### Prompt
For the records below, tally every line that has the word "Lemon" and reply with the number alone.

____ Source records

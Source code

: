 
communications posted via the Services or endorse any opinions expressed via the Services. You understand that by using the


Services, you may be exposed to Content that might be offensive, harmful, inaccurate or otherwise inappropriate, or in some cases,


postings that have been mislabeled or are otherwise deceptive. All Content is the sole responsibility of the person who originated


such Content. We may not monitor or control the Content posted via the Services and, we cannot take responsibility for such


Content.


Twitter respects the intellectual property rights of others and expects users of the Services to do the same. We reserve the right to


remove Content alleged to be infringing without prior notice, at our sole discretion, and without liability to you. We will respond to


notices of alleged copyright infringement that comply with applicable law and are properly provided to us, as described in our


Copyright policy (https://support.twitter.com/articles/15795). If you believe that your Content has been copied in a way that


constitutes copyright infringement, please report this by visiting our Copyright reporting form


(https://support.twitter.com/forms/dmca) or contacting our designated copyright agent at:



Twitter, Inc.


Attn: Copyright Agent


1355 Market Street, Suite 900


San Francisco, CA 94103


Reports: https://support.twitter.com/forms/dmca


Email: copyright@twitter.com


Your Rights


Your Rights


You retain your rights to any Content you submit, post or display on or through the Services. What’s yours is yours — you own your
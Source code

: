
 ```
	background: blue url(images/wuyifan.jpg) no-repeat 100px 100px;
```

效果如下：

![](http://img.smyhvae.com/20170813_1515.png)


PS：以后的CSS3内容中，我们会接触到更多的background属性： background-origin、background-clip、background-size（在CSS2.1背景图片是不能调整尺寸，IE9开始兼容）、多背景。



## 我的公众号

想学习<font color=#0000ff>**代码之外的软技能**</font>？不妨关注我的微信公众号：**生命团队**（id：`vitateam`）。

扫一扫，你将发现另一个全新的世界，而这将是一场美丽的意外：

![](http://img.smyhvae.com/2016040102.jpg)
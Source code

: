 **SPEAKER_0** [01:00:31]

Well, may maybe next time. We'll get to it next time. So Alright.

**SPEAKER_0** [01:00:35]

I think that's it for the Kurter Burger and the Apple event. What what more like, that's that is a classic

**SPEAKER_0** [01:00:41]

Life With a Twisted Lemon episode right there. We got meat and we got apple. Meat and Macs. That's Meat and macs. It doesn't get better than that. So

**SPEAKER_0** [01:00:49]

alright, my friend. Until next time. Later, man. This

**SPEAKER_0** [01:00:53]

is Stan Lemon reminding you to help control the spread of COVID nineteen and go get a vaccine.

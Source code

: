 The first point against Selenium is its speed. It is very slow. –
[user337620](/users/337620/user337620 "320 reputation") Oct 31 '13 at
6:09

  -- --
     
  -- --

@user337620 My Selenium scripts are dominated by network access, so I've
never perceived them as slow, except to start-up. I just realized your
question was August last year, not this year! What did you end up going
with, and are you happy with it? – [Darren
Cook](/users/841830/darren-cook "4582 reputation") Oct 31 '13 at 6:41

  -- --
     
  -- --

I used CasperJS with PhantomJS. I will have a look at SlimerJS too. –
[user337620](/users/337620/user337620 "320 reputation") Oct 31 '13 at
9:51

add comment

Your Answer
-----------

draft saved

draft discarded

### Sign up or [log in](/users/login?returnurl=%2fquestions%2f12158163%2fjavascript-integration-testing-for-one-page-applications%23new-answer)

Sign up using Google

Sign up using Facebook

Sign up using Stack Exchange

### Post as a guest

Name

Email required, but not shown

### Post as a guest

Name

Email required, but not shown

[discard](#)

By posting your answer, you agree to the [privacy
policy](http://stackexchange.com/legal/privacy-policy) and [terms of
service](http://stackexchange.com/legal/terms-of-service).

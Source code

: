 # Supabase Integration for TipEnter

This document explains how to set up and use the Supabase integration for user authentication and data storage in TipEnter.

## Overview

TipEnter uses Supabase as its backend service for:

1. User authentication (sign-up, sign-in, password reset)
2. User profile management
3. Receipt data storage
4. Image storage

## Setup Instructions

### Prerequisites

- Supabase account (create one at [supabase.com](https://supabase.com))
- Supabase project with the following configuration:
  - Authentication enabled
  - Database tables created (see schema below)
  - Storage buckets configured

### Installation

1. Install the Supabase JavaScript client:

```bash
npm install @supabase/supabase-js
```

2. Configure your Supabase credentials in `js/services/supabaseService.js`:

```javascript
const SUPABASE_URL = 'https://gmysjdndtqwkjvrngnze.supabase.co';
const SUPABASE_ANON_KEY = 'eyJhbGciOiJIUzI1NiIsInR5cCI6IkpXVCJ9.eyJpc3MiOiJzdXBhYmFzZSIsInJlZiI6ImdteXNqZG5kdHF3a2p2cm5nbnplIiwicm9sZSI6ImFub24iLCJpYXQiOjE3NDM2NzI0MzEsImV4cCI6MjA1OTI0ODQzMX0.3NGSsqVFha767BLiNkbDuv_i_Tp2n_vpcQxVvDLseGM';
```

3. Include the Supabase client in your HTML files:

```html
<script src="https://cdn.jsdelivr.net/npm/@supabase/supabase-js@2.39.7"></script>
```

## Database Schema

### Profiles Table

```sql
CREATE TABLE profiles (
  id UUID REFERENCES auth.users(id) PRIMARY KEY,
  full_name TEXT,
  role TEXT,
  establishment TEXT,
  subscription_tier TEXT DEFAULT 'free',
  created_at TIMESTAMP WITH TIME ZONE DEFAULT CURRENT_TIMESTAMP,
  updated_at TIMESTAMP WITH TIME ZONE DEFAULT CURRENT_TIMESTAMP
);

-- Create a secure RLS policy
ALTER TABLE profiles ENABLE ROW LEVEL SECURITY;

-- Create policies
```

________

### Completed task
2